- Type: Mental health trust
- Chair: Rosie Cooper
- Chief executive: Joe Rafferty
- Website: www.merseycare.nhs.uk

= Mersey Care NHS Foundation Trust =

Mersey Care NHS Foundation Trust runs a specialist mental health trust and provides learning disabilities, addiction management, acquired brain injury services and the provision of community nursing and therapies services in Liverpool and Sefton. It provides secure mental health services for the North West of England, the West Midlands and Wales, one of only three NHS organisations in England offering high secure services. It also runs mental health wards at Rathbone Hospital in Wavertree, the Broadoak Unit at Broadgreen Hospital, Mossley Hill Hospital, Windsor House on Upper Parliament Street in Central Liverpool and Heys Court in Garston, Merseyside. The trust gained Foundation trust status in May 2016.

==Development==
The Trust opened a new hospital, Clock View Hospital in Walton in 2014. It has a psychiatric intensive care unit for people who need intensive short-term treatment and assessment.

It took over Calderstones Partnership NHS Foundation Trust which had a turnover of £42 million per year in 2015. About 130 patients from the Calderstones site had been into alternative services by 2019. It planned to move patients with "exceptionally complex mental health disorders" to a new 40-bed low-security unit in Maghull, but has been unable to secure capital funding.

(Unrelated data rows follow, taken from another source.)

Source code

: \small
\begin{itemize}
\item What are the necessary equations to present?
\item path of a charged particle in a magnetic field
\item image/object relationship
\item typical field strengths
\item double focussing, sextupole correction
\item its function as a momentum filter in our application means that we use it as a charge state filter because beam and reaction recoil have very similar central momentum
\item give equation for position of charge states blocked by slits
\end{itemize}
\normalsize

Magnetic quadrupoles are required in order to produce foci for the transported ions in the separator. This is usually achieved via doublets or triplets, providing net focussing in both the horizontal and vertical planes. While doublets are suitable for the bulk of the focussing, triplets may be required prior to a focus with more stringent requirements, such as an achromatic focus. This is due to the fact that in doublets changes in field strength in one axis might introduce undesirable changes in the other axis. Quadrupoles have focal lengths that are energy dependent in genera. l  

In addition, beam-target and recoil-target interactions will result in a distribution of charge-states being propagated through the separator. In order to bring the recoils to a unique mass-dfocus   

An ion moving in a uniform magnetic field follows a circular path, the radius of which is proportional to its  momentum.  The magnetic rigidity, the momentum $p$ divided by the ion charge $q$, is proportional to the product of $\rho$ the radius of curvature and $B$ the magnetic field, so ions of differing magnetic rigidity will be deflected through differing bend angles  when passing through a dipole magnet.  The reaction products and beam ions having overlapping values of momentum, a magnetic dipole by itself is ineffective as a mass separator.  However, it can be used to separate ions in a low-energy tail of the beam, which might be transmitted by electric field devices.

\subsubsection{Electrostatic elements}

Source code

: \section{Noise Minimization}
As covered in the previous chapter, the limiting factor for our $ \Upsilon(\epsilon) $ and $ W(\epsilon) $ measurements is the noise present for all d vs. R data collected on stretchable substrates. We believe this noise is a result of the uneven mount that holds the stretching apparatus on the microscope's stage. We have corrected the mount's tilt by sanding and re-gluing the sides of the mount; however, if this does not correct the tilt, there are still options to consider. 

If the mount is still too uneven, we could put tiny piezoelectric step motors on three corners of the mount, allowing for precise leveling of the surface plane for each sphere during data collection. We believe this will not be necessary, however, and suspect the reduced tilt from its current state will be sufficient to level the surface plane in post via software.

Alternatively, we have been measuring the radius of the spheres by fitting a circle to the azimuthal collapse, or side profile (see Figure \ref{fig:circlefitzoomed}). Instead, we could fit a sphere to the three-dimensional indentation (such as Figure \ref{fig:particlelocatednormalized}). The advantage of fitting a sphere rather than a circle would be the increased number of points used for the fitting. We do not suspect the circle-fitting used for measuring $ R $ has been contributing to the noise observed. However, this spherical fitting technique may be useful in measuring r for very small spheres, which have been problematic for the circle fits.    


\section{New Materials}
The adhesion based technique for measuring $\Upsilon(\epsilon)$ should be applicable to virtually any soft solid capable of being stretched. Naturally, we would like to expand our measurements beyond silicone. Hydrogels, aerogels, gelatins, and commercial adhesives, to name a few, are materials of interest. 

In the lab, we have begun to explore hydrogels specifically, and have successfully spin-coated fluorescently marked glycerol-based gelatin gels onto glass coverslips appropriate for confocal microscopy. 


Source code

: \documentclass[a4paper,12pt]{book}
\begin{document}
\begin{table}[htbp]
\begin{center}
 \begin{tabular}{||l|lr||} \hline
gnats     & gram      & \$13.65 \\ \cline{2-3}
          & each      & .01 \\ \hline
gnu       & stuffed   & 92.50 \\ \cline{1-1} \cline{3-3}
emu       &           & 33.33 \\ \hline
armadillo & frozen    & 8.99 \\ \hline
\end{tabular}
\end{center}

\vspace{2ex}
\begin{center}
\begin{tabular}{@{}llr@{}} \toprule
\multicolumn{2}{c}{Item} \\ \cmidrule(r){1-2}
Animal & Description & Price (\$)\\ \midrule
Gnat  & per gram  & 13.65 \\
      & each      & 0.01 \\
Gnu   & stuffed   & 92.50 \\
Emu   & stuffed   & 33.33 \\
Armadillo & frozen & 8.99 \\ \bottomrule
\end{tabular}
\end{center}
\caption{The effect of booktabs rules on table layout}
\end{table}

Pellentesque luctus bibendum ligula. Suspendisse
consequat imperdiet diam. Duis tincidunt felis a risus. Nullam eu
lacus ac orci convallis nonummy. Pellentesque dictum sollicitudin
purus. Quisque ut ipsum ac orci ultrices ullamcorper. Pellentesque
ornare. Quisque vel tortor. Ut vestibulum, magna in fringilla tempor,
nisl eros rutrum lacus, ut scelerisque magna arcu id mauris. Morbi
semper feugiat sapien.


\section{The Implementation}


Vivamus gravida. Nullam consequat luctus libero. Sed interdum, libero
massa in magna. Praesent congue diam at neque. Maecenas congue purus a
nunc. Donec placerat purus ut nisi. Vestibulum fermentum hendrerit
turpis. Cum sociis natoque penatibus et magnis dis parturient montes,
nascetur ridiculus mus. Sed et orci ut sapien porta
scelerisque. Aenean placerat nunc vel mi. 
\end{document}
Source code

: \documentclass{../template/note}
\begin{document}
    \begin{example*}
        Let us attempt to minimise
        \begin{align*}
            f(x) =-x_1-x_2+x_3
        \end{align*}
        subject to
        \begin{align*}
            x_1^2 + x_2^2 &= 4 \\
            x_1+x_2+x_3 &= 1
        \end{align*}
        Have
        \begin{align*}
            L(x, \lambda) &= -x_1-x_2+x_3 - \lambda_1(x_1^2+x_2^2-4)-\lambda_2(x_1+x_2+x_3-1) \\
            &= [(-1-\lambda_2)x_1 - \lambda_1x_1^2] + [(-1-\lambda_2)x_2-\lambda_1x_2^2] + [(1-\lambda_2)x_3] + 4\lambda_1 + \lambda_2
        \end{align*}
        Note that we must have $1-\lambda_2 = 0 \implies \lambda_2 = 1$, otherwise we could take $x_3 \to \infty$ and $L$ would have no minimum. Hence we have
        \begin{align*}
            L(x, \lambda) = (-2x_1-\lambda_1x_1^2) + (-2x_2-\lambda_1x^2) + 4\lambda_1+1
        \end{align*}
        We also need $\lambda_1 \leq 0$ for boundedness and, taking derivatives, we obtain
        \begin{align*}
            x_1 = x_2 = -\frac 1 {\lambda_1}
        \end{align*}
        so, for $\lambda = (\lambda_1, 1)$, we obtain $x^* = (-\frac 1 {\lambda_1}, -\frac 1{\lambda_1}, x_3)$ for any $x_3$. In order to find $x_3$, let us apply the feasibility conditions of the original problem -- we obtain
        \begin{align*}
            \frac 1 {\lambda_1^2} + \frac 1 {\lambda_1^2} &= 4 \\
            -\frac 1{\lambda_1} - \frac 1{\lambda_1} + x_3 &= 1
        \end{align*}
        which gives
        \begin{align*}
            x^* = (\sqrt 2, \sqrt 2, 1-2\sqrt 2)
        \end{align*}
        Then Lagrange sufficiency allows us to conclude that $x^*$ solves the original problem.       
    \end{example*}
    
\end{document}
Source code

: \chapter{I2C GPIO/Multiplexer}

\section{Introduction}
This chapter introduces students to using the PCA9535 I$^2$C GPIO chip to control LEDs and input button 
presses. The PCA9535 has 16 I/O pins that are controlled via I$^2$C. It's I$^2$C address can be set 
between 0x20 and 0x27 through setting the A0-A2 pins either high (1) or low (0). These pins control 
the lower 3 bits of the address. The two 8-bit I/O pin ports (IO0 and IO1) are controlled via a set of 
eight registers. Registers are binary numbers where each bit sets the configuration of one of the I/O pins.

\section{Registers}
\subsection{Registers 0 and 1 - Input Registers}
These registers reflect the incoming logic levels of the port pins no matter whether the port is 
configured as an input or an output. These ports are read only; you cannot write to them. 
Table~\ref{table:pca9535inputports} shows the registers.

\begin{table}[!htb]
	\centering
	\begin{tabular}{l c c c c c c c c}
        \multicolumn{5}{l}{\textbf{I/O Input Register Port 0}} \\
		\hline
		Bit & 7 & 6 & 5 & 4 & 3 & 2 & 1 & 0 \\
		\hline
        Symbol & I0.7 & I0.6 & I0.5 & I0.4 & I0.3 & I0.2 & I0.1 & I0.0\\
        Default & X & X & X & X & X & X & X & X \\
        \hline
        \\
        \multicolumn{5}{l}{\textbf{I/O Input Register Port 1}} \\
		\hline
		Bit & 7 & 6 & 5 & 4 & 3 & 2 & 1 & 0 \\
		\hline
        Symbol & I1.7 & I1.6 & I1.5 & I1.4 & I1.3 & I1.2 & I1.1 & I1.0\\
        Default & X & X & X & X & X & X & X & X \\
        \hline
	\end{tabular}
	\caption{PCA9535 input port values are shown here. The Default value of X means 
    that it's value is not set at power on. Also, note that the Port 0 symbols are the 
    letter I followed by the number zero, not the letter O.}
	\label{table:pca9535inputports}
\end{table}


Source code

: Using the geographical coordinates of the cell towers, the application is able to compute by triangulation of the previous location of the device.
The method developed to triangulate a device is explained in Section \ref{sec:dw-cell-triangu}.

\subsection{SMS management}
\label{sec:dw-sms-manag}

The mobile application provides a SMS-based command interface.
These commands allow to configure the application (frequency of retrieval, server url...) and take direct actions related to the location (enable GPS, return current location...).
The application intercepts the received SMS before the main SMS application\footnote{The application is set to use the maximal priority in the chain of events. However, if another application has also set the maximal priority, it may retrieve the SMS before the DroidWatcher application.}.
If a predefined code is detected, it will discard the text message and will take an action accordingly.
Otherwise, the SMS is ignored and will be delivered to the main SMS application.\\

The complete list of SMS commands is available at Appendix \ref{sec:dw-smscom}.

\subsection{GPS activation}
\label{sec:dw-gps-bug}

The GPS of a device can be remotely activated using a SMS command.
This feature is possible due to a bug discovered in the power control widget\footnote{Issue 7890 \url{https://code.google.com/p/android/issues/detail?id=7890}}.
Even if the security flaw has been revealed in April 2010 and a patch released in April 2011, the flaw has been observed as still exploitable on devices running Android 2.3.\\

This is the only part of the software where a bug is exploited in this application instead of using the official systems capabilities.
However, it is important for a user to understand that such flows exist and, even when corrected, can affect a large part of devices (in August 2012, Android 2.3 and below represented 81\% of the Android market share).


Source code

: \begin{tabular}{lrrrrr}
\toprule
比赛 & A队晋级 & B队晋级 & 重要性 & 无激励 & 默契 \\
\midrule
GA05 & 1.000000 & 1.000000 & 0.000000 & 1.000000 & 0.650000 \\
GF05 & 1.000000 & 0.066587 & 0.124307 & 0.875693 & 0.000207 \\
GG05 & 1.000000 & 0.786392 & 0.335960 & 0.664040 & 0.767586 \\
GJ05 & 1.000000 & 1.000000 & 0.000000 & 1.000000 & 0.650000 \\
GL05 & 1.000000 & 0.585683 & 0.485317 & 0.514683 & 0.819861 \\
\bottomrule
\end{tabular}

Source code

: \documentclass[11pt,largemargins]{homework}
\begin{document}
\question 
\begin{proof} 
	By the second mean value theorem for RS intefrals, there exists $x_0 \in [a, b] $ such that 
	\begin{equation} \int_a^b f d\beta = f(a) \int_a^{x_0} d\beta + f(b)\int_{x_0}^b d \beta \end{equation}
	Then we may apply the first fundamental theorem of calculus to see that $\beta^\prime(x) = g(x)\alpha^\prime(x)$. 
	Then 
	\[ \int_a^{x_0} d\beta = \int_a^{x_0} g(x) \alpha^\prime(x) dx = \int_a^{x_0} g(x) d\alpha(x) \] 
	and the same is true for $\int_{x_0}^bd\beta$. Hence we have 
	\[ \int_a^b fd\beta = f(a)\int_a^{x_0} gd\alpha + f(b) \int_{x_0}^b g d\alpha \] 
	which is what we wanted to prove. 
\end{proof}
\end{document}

In 2016 it took over the former Walton Carnegie library in order to set up a new centre for learning, recovery, health and wellbeing.

It acquired the failed Liverpool Community Health NHS Trust in increments over 2017/2018.

The trust was one of the beneficiaries of Boris Johnson's announcement of capital funding for the NHS in August 2019, with an allocation of £33 million for a new 40 bed low secure unit for people with learning disabilities.

In November 2019 it was reported that the trust was to take over North West Boroughs Healthcare NHS Foundation Trust.

It started a COVID Oximetry@Home service in April 2020. This enables monitoring of more than 5000 patients a day in their own homes. The technology, provided by digital health company, Docobo, allows nurses, carers, or patients to record and monitor vital signs such as blood oxygen levels.

==Performance==
It was named by the Health Service Journal as one of the top hundred NHS trusts to work for in 2015. At that time it had 3,448 full-time equivalent staff and a sickness absence rate of 5.77%. 58% of staff recommend it as a place for treatment and 53% recommended it as a place to work.

493 patients were injured in 2016-17 through use of restraints on psychiatric patients in Merseycare NHS Foundation Trust. This was the second-largest number in England, There were more injuries in Southern Health NHS Foundation Trust. Critics say restraints are potentially traumatic even life-threatening for patients.

==Honorary Freedom of the Borough==

On 26 January 2023, the Mersey Care NHS Foundation Trust was granted the Honorary Freedom of the Metropolitan Borough of Sefton.